# Picked him up!



## bisonviewfarm (Apr 2, 2015)

My husband's no help I just get a whatever you want babe lol. This is my top contender for a buck to purchase 
50% born in December weighed in at 111lbs at the beginning of May


----------



## CountyLineAcres (Jan 22, 2014)

He looks nice and square! Only criticism I see is his high and short hip. It makes him a smidge posty in the rear legs.

Otherwise, his weight is great for 5 months - maybe around 0.65-0.7lb ADG.

Make sure to ask about bite and teats. He looks good!


----------



## bisonviewfarm (Apr 2, 2015)

I was noticing that but wasn't sure what exactly to call it. And thanks for the reminder on bites and teats coming from dairy I never think to ask


----------



## bisonviewfarm (Apr 2, 2015)

Well bite is good and teats are clean 2x2 so I think I may jump on this guy. The only other ones I've really liked the lady seems to have little interest in getting back to me with more info and I'd hate to miss out on this guy waiting on her


----------



## bisonviewfarm (Apr 2, 2015)

Ok 2 more she finally got back to me. These 2 are commercial which I suppose I could live with for this year.


----------



## CountyLineAcres (Jan 22, 2014)

Those bucks are nice and thick. I think you'd do well with any of them. It would really be up to your preference and cost/value.  Plus, bites, teats, tail pigment, and scrotum!


----------



## bisonviewfarm (Apr 2, 2015)

CountyLineAcres said:


> Those bucks are nice and thick. I think you'd do well with any of them. It would really be up to your preference and cost/value.  Plus, bites, teats, tail pigment, and scrotum!

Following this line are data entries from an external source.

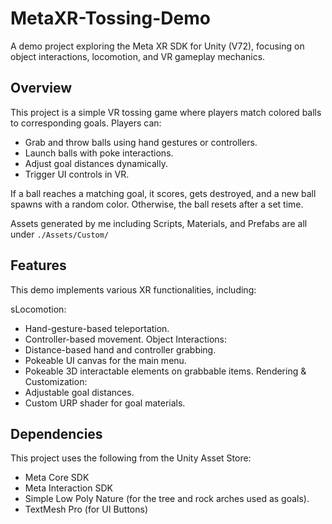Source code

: # MetaXR-Tossing-Demo
A demo project exploring the Meta XR SDK for Unity (V72), focusing on object interactions, locomotion, and VR gameplay mechanics.

## Overview 
This project is a simple VR tossing game where players match colored balls to corresponding goals. Players can:

* Grab and throw balls using hand gestures or controllers.
* Launch balls with poke interactions.
* Adjust goal distances dynamically.
* Trigger UI controls in VR.

If a ball reaches a matching goal, it scores, gets destroyed, and a new ball spawns with a random color. Otherwise, the ball resets after a set time.

Assets generated by me including Scripts, Materials, and Prefabs are all under `./Assets/Custom/`


## Features
This demo implements various XR functionalities, including:

sLocomotion:
* Hand-gesture-based teleportation.
* Controller-based movement.
Object Interactions:
* Distance-based hand and controller grabbing.
* Pokeable UI canvas for the main menu.
* Pokeable 3D interactable elements on grabbable items.
Rendering & Customization:
* Adjustable goal distances.
* Custom URP shader for goal materials.

## Dependencies
This project uses the following from the Unity Asset Store:
* Meta Core SDK
* Meta Interaction SDK
* Simple Low Poly Nature (for the tree and rock arches used as goals).
* TextMesh Pro (for UI Buttons)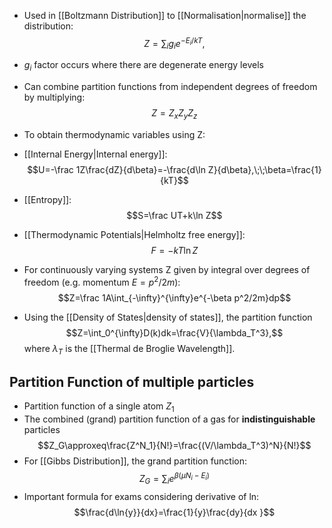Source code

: - Used in [[Boltzmann Distribution]] to [[Normalisation|normalise]] the distribution:
$$Z=\sum_i g_ie^{-E_i/kT},$$
- $g_i$ factor occurs where there are degenerate energy levels

- Can combine partition functions from independent degrees of freedom by multiplying:
$$Z=Z_xZ_yZ_z$$
- To obtain thermodynamic variables using Z:
- [[Internal Energy|Internal energy]]:
$$U=-\frac 1Z\frac{dZ}{d\beta}=-\frac{d\ln Z}{d\beta},\;\;\beta=\frac{1}{kT}$$
- [[Entropy]]:
$$S=\frac UT+k\ln Z$$
- [[Thermodynamic Potentials|Helmholtz free energy]]:
$$F=-kT\ln Z$$

- For continuously varying systems Z given by integral over degrees of freedom (e.g. momentum $E=p^2/2m$):
$$Z=\frac 1A\int_{-\infty}^{\infty}e^{-\beta p^2/2m}dp$$
- Using the [[Density of States|density of states]], the partition function 
$$Z=\int_0^{\infty}D(k)dk=\frac{V}{\lambda_T^3},$$
where $\lambda_T$ is the [[Thermal de Broglie Wavelength]].

## Partition Function of multiple particles
- Partition function of a single atom $Z_1$
- The combined (grand) partition function of a gas for **indistinguishable** particles
$$Z_G\approxeq\frac{Z^N_1}{N!}=\frac{(V/\lambda_T^3)^N}{N!}$$
- For [[Gibbs Distribution]], the grand partition function:
$$Z_G=\sum_ie^{\beta(\mu N_i-E_i)}$$
- Important formula for exams considering derivative of ln:
$$\frac{d\ln{y}}{dx}=\frac{1}{y}\frac{dy}{dx }$$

Cost is just a hair higher than the 50% big upside to these boys is they aren't clear across the state so I could actually go look in person.


----------



## CountyLineAcres (Jan 22, 2014)

You should do that then. Seeing them in person is a great opportunity to look at their structure and see if they have as much width from front to back as the young buck. See their personalities. 

Are they proven? If so, do they have recorded ADGs for their offspring? If not, do they have ADGs for them as they’ve grown? Ask all about their teats, bites, etc. Pick them apart one by one in your head (there’s no perfect goat) and see if those pros and cons would compliment your herd.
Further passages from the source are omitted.